J’avais pris, avec le capitaine, la gauche du détachement, et nous marchâmes quelque temps en silence à côté l’un de l’autre. Le jour venait de paraître, la brume était tombée, et les oiseaux chantaient, en secouant leurs ailes, le long des haies vives. Mon compagnon me montra l’horizon illuminé de toutes les splendeurs du soleil levant.

— Une aurore d’Italie, citoyen, dit-il en souriant. Tithoni croceum linquens aurora cubile.

— Je vois que Virgile vous est aussi familier qu’Horace, observai-je.

— Voilà vingt ans que je les repasse dans la création, répondit-il ; il n’est point d’image qui ne me rappelle un de leurs vers.

— Depuis votre arrivée ici, vous devez vous rappeler aussi parfois ceux de Lucain.

— Hélas ! oui. Votre Bretagne est comme la robe sanglante du citoyen Jésus ; chacun en veut un morceau.

— Et vous n’entrevoyez point de terme à cette lutte impie ?

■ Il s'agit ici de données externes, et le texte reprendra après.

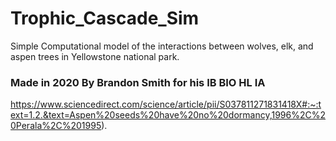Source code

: # Trophic_Cascade_Sim
Simple Computational model of the interactions between wolves, elk, and aspen trees in Yellowstone national park.

### Made in 2020 By Brandon Smith for his IB BIO HL IA

https://www.sciencedirect.com/science/article/pii/S037811271831418X#:~:text=1.2.&text=Aspen%20seeds%20have%20no%20dormancy,1996%2C%20Perala%2C%201995).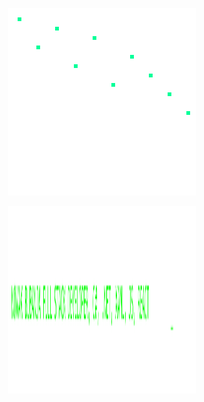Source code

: <!-- Profile Banner -->
<!-- <p align="center">
  <img src="./assets/animation1.svg" width="300" height="300" alt="Pixel Animation 1" />
</p>
<p align="center">
  <img src="./assets/animation2.svg" width="300" height="300" alt="Pixel Animation 2" /> -->
</p>
<p align="center">
  <img src="./assets/animation3.svg" width="300" height="300" alt="Pixel Animation 3" />
</p>
<p align="center">
  <img src="./assets/animation6obr.svg" width="300" height="300" alt="Pixel Animation 3" />
</p>
<!-- <p align="center">
  <img src="./assets/animation4.svg" width="300" height="300" alt="Pixel Animation 4" />
</p>
 -->
<!-- <img src="https://readme-typing-svg.demolab.com?lines=.+..+..+...;.+...+...+..+...+...+....+...+.....+....+....+......+...+....+.+..+.....+.+.+..+.+...&center=true&width=380&height=45" /> -->

<!-- <p align="center">
  🚀 Full-stack Developer | ❤️ JavaScript & C# | 🌍 Based in Sweden
</p>

---

### 🛠 Tech Stack

- ⚙️ Backend: C#, ASP.NET Core, EF Core, SQL
- 🖥 Frontend: React, JavaScript, MUI, Vite
- 🐳 DevOps: Docker, GitHub Actions
- 🧪 Testing: xUnit, FluentAssertions, Integration Tests

---
 -->
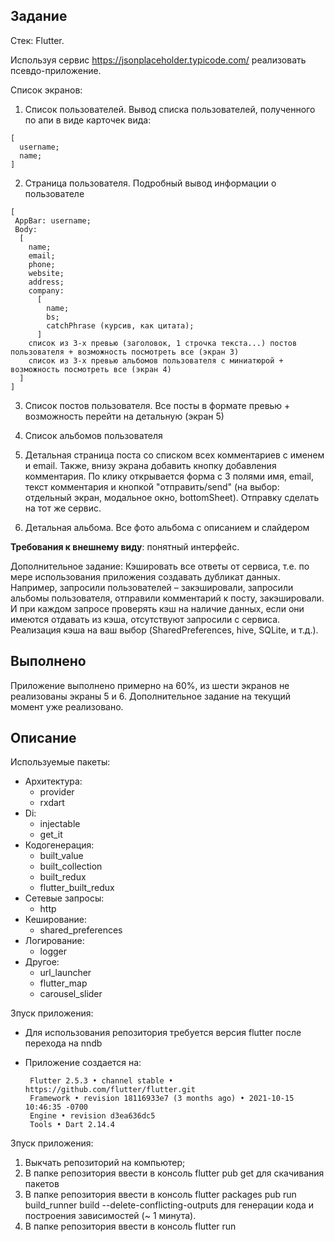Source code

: ## Задание
Стек: Flutter.

Используя сервис https://jsonplaceholder.typicode.com/ реализовать псевдо-приложение.

Список экранов:
  1. Список пользователей. Вывод списка пользователей, полученного по апи в виде карточек вида: 
    
    [
      username;
      name;
    ]
  2. Страница пользователя. Подробный вывод информации о пользователе
  
    [
     AppBar: username;
     Body:
      [
        name;
        email;
        phone;
        website;
        address;
        company:
          [
            name;
            bs;
            catchPhrase (курсив, как цитата);
          ]
        список из 3-х превью (заголовок, 1 строчка текста...) постов пользователя + возможность посмотреть все (экран 3)
        список из 3-х превью альбомов пользователя с миниатюрой + возможность посмотреть все (экран 4)
      ]
    ]
    
  3. Список постов пользователя. Все посты в формате превью + возможность перейти на детальную (экран 5)

  4. Список альбомов пользователя

  5. Детальная страница поста со списком всех комментариев c именем и email. Также, внизу экрана добавить кнопку добавления комментария. По клику открывается форма с 3 полями имя, email, текст комментария и кнопкой "отправить/send" (на выбор: отдельный экран, модальное окно, bottomSheet). Отправку сделать на тот же сервис.

  6. Детальная альбома. Все фото альбома с описанием и слайдером

  **Требования к внешнему виду**: понятный интерфейс.

  Дополнительное задание:
  Кэшировать все ответы от сервиса, т.е. по мере использования приложения создавать дубликат данных. Например, запросили пользователей – закэшировали, запросили альбомы пользователя, отправили комментарий к посту, закэшировали. И при каждом запросе проверять кэш на наличие данных, если они имеются отдавать из кэша, отсутствуют запросили с сервиса. Реализация кэша на ваш выбор (SharedPreferences, hive, SQLite, и т.д.).

## Выполнено
Приложение выполнено примерно на 60%, из шести экранов не реализованы экраны 5 и 6. Дополнительное задание на текущий момент уже реализовано. 

## Описание

Используемые пакеты:
   - Архитектура:
      -  provider
      -  rxdart
   - Di:
      - injectable
      - get_it
   - Кодогенерация: 
      -  built_value
      -  built_collection
      -  built_redux
      -  flutter_built_redux
   - Сетевые запросы:
      - http
   - Кеширование:
      - shared_preferences
   - Логирование:
      - logger
   - Другое:
      - url_launcher
      - flutter_map
      - carousel_slider

Зпуск приложения: 
 - Для использования репозитория требуется версия flutter после перехода на nndb
 - Приложение создается на:
   
        Flutter 2.5.3 • channel stable • https://github.com/flutter/flutter.git
        Framework • revision 18116933e7 (3 months ago) • 2021-10-15 10:46:35 -0700
        Engine • revision d3ea636dc5
        Tools • Dart 2.14.4
       

Зпуск приложения: 
  1) Выкчать репозиторий на компьютер;
  2) В папке репозитория ввести в консоль flutter pub get для скачивания пакетов
  3) В папке репозитория ввести в консоль flutter packages pub run build_runner build --delete-conflicting-outputs для генерации кода и построения зависимостей (~ 1 минута).
  4) В папке репозитория ввести в консоль flutter run
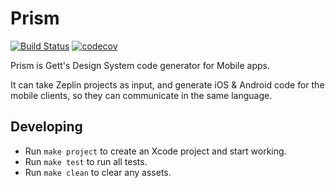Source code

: # Prism

[![Build Status](https://app.bitrise.io/app/8c4e1ba1563e5946/status.svg?token=ue1KMfY2dyQvqUUwEIAEmw&branch=master)](https://app.bitrise.io/app/8c4e1ba1563e5946)
[![codecov](https://codecov.io/gh/gtforge/prism/branch/master/graph/badge.svg?token=5ogymxRFpf)](https://codecov.io/gh/gtforge/prism)

Prism is Gett's Design System code generator for Mobile apps.

It can take Zeplin projects as input, and generate iOS & Android code for the mobile clients, so they can communicate in the same language.
    
## Developing

* Run `make project` to create an Xcode project and start working.
* Run `make test` to run all tests.
* Run `make clean` to clear any assets.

— Le moyen d’en espérer, tant que les représentans et les généraux auront des plans contraires avec des pouvoirs égaux ? Chacun agit ici séparément et sans responsabilité. En cas de succès, tout le monde se glorifie ; en cas de revers, on ne peut accuser personne. L’armée républicaine est d’ailleurs trop peu nombreuse. À force de répéter dans ses dépêches et ses journaux qu’elle comptait soixante mille hommes, le comité de salut public a peut-être fini par le croire ; mais la vérité est que nous en avons seulement trente mille pour garder quatre mille lieues carrées de pays et trois cent cinquante lieues de côtes ! Sur ce nombre, dix mille languissent dans les hôpitaux, dix mille n’ont point d’armes, tous manquent de souliers et de pain. J’ai vu près de Vitré une compagnie de grenadiers qui ne pouvait quitter ses barraques faute de vêtemens ; à Fougères, les soldats affamés ont mis en délibération s’ils mangeraient les cadavres. Tout cela ne serait rien, s’il s’agissait de décider la question dans une bataille : nous mènerions nos grenadiers au feu comme une bande de loups affamés ; tant qu’ils mâchent des cartouches, ils ne sentent point la faim. Mais ceci est une guerre des Mille et une Nuits ; nous combattons des génies invisibles : ce sont les arbres qui nous tirent des coups de fusil. Avons-nous le dessus, tout rentre en terre ; nous ne trouvons plus que des paysans qui labourent, des femmes qui filent, des enfans qui nous ôtent leurs bonnets. Sommes-nous forcés de céder, chaque fossé produit un combattant, chaque souche de genêt se change en ennemi ; il n’est point d’enfant, de femme ou de paysan qui n’ait pour nous une pierre ou une balle.